* _Requirement_: In your answer, set down the records below exactly as they stand, omitting pictures.

* _Records for the task_:
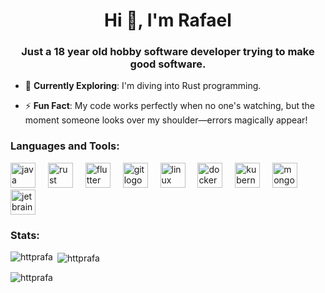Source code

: <h1 align="center">Hi 👋, I'm Rafael</h1>
<h3 align="center">Just a 18 year old hobby software developer trying to make good software.</h3>

- 🌱 **Currently Exploring**: I'm diving into Rust programming.

- ⚡ **Fun Fact**: My code works perfectly when no one's watching, but the moment someone looks over my shoulder—errors magically appear!

<h3 align="left">Languages and Tools:</h3>
<div align="left">
  <img src="https://cdn.jsdelivr.net/gh/devicons/devicon/icons/java/java-original.svg" height="40" alt="java logo"  />
  <img width="12" />
  <img src="https://cdn.jsdelivr.net/gh/devicons/devicon/icons/rust/rust-original.svg" height="40" alt="rust logo"  />
  <img width="12" />
  <img src="https://cdn.jsdelivr.net/gh/devicons/devicon/icons/flutter/flutter-original.svg" height="40" alt="flutter logo"  />
  <img width="12" />
  <img src="https://cdn.jsdelivr.net/gh/devicons/devicon/icons/git/git-original.svg" height="40" alt="git logo"  />
  <img width="12" />
  <img src="https://cdn.jsdelivr.net/gh/devicons/devicon/icons/linux/linux-original.svg" height="40" alt="linux logo"  />
  <img width="12" />
  <img src="https://cdn.jsdelivr.net/gh/devicons/devicon/icons/docker/docker-original.svg" height="40" alt="docker logo"  />
  <img width="12" />
  <img src="https://cdn.jsdelivr.net/gh/devicons/devicon/icons/kubernetes/kubernetes-plain.svg" height="40" alt="kubernetes logo"  />
  <img width="12" />
  <img src="https://cdn.jsdelivr.net/gh/devicons/devicon/icons/mongodb/mongodb-original.svg" height="40" alt="mongodb logo"  />
  <img width="12" />
  <img src="https://cdn.jsdelivr.net/gh/devicons/devicon/icons/jetbrains/jetbrains-original.svg" height="40" alt="jetbrains logo"  />
</div>
<h3 align="left">Stats:</h3>
<p><img align="left" src="https://github-readme-stats.vercel.app/api/top-langs?username=httprafa&show_icons=true&locale=en&layout=compact&theme=react" alt="httprafa" /></p>

<p>&nbsp;<img align="center" src="https://github-readme-stats.vercel.app/api?username=httprafa&show_icons=true&locale=en&theme=react" alt="httprafa" /></p>

<p><img align="center" src="https://github-readme-streak-stats.herokuapp.com/?user=httprafa&theme=react" alt="httprafa" /></p>
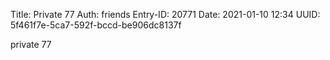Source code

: Title: Private 77
Auth: friends
Entry-ID: 20771
Date: 2021-01-10 12:34
UUID: 5f461f7e-5ca7-592f-bccd-be906dc8137f

private 77
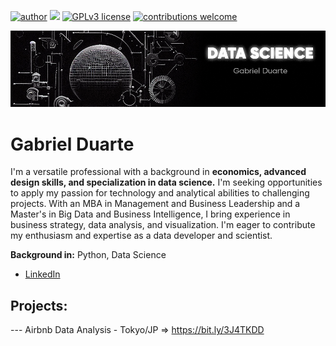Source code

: [![author](https://img.shields.io/badge/author-gabrielduarte-red.svg)](https://www.linkedin.com/in/gabriel-duarte-671074146/) [![](https://img.shields.io/badge/python-3.7+-blue.svg)](https://www.python.org/downloads/release/python-365/) [![GPLv3 license](https://img.shields.io/badge/License-GPLv3-blue.svg)](http://perso.crans.org/besson/LICENSE.html) [![contributions welcome](https://img.shields.io/badge/contributions-welcome-brightgreen.svg?style=flat)](https://github.com/gabrielnd312/data_science)

<p align="center">
  <img src="Capa-GitHub.png" >
</p>

# Gabriel Duarte

I'm a versatile professional with a background in **economics, advanced design skills, and specialization in data science.** I'm seeking opportunities to apply my passion for technology and analytical abilities to challenging projects. With an MBA in Management and Business Leadership and a Master's in Big Data and Business Intelligence, I bring experience in business strategy, data analysis, and visualization. I'm eager to contribute my enthusiasm and expertise as a data developer and scientist.

**Background in:** Python, Data Science


* [LinkedIn](https://www.linkedin.com/in/gabriel-duarte-671074146/)



## Projects:


--- Airbnb Data Analysis - Tokyo/JP => https://bit.ly/3J4TKDD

* _Output_:
Source code

: <h1 align="center">Hi 👋, I'm Rafael</h1>
<h3 align="center">Just a 18 year old hobby software developer trying to make good software.</h3>

- 🌱 **Currently Exploring**: I'm diving into Rust programming.

- ⚡ **Fun Fact**: My code works perfectly when no one's watching, but the moment someone looks over my shoulder—errors magically appear!

<h3 align="left">Languages and Tools:</h3>
<div align="left">
  <img src="https://cdn.jsdelivr.net/gh/devicons/devicon/icons/java/java-original.svg" height="40" alt="java logo"  />
  <img width="12" />
  <img src="https://cdn.jsdelivr.net/gh/devicons/devicon/icons/rust/rust-original.svg" height="40" alt="rust logo"  />
  <img width="12" />
  <img src="https://cdn.jsdelivr.net/gh/devicons/devicon/icons/flutter/flutter-original.svg" height="40" alt="flutter logo"  />
  <img width="12" />
  <img src="https://cdn.jsdelivr.net/gh/devicons/devicon/icons/git/git-original.svg" height="40" alt="git logo"  />
  <img width="12" />
  <img src="https://cdn.jsdelivr.net/gh/devicons/devicon/icons/linux/linux-original.svg" height="40" alt="linux logo"  />
  <img width="12" />
  <img src="https://cdn.jsdelivr.net/gh/devicons/devicon/icons/docker/docker-original.svg" height="40" alt="docker logo"  />
  <img width="12" />
  <img src="https://cdn.jsdelivr.net/gh/devicons/devicon/icons/kubernetes/kubernetes-plain.svg" height="40" alt="kubernetes logo"  />
  <img width="12" />
  <img src="https://cdn.jsdelivr.net/gh/devicons/devicon/icons/mongodb/mongodb-original.svg" height="40" alt="mongodb logo"  />
  <img width="12" />
  <img src="https://cdn.jsdelivr.net/gh/devicons/devicon/icons/jetbrains/jetbrains-original.svg" height="40" alt="jetbrains logo"  />
</div>
<h3 align="left">Stats:</h3>
<p><img align="left" src="https://github-readme-stats.vercel.app/api/top-langs?username=httprafa&show_icons=true&locale=en&layout=compact&theme=react" alt="httprafa" /></p>

<p>&nbsp;<img align="center" src="https://github-readme-stats.vercel.app/api?username=httprafa&show_icons=true&locale=en&theme=react" alt="httprafa" /></p>

<p><img align="center" src="https://github-readme-streak-stats.herokuapp.com/?user=httprafa&theme=react" alt="httprafa" /></p>
Source code

: Title: Private 77
Auth: friends
Entry-ID: 20771
Date: 2021-01-10 12:34
UUID: 5f461f7e-5ca7-592f-bccd-be906dc8137f

private 77
Source code

: [![author](https://img.shields.io/badge/author-gabrielduarte-red.svg)](https://www.linkedin.com/in/gabriel-duarte-671074146/) [![](https://img.shields.io/badge/python-3.7+-blue.svg)](https://www.python.org/downloads/release/python-365/) [![GPLv3 license](https://img.shields.io/badge/License-GPLv3-blue.svg)](http://perso.crans.org/besson/LICENSE.html) [![contributions welcome](https://img.shields.io/badge/contributions-welcome-brightgreen.svg?style=flat)](https://github.com/gabrielnd312/data_science)

<p align="center">
  <img src="Capa-GitHub.png" >
</p>

# Gabriel Duarte

I'm a versatile professional with a background in **economics, advanced design skills, and specialization in data science.** I'm seeking opportunities to apply my passion for technology and analytical abilities to challenging projects. With an MBA in Management and Business Leadership and a Master's in Big Data and Business Intelligence, I bring experience in business strategy, data analysis, and visualization. I'm eager to contribute my enthusiasm and expertise as a data developer and scientist.

**Background in:** Python, Data Science


* [LinkedIn](https://www.linkedin.com/in/gabriel-duarte-671074146/)



## Projects:


--- Airbnb Data Analysis - Tokyo/JP => https://bit.ly/3J4TKDD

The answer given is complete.